An diesem Wintertag machten meine Gattin und ich einen Abendspaziergang am Tiergarten unserer Stadt vorbei. Wir sahen, wie Hunderte Autos den verschneiten Parkplatz verließen. Nur ein kleiner blauer Renault steckte in einem Schneeloch fest und fräste festgefahren in verzweifeltem Falsett sein Reifenprofil ab. Nach etlichen vergeblichen Anläufen versuchte seine ältere Fahrerin mit bloßen Händen, das Rad auszugraben. Links und rechts strömten die Zoobesucher an ihr vorbei.

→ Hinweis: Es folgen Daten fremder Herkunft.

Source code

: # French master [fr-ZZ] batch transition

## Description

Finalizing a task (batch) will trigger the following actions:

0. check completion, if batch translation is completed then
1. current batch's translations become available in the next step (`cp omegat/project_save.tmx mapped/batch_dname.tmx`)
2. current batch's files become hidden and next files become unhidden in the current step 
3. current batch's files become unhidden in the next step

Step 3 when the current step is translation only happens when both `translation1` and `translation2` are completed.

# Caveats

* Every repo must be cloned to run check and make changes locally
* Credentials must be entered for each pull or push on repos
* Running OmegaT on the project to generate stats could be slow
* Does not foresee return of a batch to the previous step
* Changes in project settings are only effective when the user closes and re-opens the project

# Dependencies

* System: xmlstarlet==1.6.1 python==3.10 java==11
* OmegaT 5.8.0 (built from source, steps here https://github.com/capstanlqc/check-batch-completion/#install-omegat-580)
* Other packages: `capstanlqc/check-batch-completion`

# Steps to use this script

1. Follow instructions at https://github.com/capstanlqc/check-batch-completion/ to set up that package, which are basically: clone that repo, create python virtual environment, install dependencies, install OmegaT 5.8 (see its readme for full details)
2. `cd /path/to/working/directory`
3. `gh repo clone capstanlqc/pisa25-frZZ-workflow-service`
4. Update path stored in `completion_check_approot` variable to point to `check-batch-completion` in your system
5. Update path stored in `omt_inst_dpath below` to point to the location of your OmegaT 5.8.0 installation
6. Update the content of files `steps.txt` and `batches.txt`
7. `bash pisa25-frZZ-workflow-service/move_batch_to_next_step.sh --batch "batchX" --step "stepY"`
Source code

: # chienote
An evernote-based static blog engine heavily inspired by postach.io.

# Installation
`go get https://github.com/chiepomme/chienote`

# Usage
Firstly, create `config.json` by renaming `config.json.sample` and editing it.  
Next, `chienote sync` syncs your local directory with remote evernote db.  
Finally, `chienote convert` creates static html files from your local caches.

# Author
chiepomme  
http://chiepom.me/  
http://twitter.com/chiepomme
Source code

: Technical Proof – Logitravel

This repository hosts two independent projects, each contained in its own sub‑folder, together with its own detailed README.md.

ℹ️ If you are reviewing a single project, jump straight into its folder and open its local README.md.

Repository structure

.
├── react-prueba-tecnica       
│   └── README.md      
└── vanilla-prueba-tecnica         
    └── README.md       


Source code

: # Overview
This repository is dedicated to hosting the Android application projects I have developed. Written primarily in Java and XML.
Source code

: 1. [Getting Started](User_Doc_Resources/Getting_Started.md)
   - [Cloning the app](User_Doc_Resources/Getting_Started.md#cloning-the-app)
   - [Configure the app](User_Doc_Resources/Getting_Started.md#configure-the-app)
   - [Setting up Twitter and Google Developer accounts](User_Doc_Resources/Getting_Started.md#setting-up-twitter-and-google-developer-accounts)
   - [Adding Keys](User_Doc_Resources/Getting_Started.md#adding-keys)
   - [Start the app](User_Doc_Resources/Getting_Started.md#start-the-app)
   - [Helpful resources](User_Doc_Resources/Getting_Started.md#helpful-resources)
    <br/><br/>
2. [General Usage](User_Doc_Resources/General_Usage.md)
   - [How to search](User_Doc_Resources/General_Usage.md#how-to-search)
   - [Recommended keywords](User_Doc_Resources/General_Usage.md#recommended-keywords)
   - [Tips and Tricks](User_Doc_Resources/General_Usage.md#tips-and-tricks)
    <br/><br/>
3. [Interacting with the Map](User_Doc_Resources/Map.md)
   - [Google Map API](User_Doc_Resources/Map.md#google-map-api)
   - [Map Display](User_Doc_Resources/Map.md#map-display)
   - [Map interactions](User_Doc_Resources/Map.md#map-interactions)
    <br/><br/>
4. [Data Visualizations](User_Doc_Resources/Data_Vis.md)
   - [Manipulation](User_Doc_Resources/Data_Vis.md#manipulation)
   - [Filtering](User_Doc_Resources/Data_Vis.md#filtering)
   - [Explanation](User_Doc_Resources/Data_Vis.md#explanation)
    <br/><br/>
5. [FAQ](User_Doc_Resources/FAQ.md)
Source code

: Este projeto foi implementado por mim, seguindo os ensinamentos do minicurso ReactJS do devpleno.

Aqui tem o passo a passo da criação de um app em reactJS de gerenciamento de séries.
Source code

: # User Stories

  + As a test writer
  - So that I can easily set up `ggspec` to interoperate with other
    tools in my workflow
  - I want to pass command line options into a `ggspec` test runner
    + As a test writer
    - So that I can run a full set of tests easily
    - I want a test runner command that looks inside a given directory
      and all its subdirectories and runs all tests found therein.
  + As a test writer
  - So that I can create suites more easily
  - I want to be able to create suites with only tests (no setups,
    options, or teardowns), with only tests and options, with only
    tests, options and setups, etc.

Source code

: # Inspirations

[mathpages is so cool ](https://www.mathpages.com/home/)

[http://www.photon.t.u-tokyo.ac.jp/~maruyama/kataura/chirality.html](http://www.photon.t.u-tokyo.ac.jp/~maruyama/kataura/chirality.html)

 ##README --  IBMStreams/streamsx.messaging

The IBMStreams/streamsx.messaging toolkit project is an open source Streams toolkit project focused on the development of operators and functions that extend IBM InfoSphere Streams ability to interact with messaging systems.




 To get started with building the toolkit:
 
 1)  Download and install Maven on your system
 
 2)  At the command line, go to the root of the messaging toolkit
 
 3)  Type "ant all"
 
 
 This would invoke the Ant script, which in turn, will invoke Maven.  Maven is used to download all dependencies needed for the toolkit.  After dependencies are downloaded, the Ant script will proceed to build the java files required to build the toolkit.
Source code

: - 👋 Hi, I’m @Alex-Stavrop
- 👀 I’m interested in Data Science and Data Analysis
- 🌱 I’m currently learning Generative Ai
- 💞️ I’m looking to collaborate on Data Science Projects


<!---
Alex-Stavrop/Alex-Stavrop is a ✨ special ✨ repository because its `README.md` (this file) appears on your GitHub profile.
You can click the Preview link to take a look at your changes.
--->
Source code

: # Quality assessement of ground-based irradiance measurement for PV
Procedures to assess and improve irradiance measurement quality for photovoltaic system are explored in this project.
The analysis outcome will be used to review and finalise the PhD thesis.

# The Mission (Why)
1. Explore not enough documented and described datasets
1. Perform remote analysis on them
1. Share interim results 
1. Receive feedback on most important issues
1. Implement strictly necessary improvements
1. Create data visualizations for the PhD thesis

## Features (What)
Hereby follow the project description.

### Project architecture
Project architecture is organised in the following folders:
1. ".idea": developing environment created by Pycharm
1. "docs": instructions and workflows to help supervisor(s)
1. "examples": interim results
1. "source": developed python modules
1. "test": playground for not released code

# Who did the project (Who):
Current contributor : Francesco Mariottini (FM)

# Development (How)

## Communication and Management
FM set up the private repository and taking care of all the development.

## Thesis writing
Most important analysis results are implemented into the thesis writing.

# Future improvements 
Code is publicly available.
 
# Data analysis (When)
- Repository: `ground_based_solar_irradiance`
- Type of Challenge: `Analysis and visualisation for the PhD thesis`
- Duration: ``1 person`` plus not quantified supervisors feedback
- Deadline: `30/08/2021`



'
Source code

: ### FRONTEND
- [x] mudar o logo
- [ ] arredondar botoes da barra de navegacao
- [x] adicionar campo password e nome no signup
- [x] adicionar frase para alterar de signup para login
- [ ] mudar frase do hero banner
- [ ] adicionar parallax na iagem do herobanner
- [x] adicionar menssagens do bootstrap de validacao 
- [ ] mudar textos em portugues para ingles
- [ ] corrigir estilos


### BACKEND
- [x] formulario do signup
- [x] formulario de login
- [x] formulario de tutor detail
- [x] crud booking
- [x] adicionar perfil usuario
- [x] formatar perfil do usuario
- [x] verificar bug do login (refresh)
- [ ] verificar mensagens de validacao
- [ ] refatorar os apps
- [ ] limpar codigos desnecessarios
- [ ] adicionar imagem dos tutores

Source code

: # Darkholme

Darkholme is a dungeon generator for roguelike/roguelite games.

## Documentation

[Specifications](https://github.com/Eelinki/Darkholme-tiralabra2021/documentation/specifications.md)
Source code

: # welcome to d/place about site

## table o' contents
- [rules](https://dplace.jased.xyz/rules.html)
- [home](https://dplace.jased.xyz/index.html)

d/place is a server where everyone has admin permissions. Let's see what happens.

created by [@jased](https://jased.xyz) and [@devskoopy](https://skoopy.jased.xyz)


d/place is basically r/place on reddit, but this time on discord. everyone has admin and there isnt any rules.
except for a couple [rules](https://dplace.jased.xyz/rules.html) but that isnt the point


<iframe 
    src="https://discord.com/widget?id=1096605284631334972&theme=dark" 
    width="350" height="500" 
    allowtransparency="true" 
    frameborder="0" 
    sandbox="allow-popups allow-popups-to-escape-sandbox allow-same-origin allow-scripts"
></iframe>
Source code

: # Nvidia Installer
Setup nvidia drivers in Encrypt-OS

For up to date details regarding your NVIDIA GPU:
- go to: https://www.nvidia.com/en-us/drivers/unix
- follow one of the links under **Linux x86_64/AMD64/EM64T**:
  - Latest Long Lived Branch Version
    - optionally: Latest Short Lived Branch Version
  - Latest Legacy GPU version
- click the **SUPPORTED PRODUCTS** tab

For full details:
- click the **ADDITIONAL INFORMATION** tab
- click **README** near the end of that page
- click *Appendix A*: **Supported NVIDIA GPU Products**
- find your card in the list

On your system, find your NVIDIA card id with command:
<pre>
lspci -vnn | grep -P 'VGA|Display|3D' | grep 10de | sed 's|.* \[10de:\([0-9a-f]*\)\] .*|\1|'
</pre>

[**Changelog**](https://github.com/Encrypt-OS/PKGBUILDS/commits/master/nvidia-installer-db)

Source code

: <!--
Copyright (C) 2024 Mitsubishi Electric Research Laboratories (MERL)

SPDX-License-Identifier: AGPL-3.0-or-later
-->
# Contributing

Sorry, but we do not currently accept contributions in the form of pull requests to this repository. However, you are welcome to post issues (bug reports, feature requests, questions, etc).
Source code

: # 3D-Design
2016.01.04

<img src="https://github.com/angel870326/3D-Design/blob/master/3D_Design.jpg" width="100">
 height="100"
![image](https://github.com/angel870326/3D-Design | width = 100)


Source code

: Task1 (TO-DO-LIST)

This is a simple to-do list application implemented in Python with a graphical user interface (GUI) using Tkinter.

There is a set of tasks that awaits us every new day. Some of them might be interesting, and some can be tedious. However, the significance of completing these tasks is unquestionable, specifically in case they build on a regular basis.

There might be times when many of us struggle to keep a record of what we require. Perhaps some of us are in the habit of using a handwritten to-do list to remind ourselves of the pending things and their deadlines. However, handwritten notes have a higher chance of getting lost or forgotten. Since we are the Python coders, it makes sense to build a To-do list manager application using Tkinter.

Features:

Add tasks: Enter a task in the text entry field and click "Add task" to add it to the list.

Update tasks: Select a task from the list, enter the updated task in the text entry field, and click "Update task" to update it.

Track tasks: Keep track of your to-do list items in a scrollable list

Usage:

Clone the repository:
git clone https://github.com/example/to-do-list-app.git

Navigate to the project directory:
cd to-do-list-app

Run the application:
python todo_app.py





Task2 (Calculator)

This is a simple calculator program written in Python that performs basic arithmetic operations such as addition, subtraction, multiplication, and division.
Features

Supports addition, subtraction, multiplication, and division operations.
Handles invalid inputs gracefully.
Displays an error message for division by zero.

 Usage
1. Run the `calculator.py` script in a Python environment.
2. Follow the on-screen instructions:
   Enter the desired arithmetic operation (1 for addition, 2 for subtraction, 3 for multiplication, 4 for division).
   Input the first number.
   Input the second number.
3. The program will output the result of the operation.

Manche ignorierten sie pointiert, andere schauten mitleidig auf sie herab, etliche gaben gute Ratschläge (»Fußmatte drunterlegen!«), einige Jugendliche kühlten ihr Mütchen mit Sprüchen wie »Na, Omi, noch ’ne Runde Fitness?«. Es müssen Hunderte Besucher an ihr vorbeigelaufen sein und meine Frau und ich waren bereits auf dem Weg zu ihr, als ein junger Mann aus der vorbeiströmenden Menge trat. Er bat die Frau, hinter dem Steuer Platz zu nehmen, das Beifahrerfenster herunterzulassen und im zweiten Gang sacht anzufahren. Er stemmte seine linke Schulter gegen den Rahmen des Fensters, hob das kleine Auto aus der Federung und lupfte es aus dem Loch. Der Motor heulte, das rechte Rad bekam Grip, der Wagen schoss pfeilartig aus dem Loch und die Fahrerin schlingerte mit quietschenden Pneus über den Platz. Der junge Mann drehte sich um, ließ seinen Blick über die ignorante Menschenmenge schweifen und als sein strahlender Blick den meinen traf, spürte ich nicht nur die geballte Ladung seiner Verachtung für die hirnlose Menge, sondern buchstäblich den Blitz der Erkenntnis einschlagen: Heureka!
Heute noch bereue ich, dass ich den Namen des jungen Mannes nicht erfragt, mich nicht bei ihm bedankt habe. Denn er lieferte an jenem kalten Wintertag die perfekte Metapher und die monokausale Erklärung für den gesammelten Mist im Management: Die Welt ist nicht »komplex!« Die Dinge verändern sich nicht »dynamisch«! Ganz im Gegenteil: Jeder Halbidiot sieht heute, was getan werden müsste – aber er tut es nicht. Der Renault steckte jaulend fest. Es war allen, wirklich allen klar, was getan werden musste – genau darin bestand die Banalität des Problems! Aber: Es wurde – aus welchen Gründen auch immer – nichts getan. So läuft das heute in Politik, Gesellschaft, Unternehmen, Vereinen und Familien: Es muss was getan werden – aber es wird nicht gemacht. Es wird nicht gehandelt, nicht entschieden, nicht umgesetzt, nicht realisiert. Um es mit Mick Jagger zu sagen: »No action – no satisfaction.«
Was wir heutzutage im Management erleben, ist gepflegte und geschäftige Passivität, ist gut getarnte Inaktivität, das Gegenteil von Action Management – um dem Phänomen ein Branding-Etikett zu verpassen. Es wird heutzutage wahnsinnig viel gelabert, analysiert, geplant, gemeetet – aber bewegt wird nur noch wenig und das dann oft zu langsam und zu kompliziert. Manager wurschteln munter vor sich hin. Aber sie tun nicht (mehr), was getan werden muss. Warum nicht?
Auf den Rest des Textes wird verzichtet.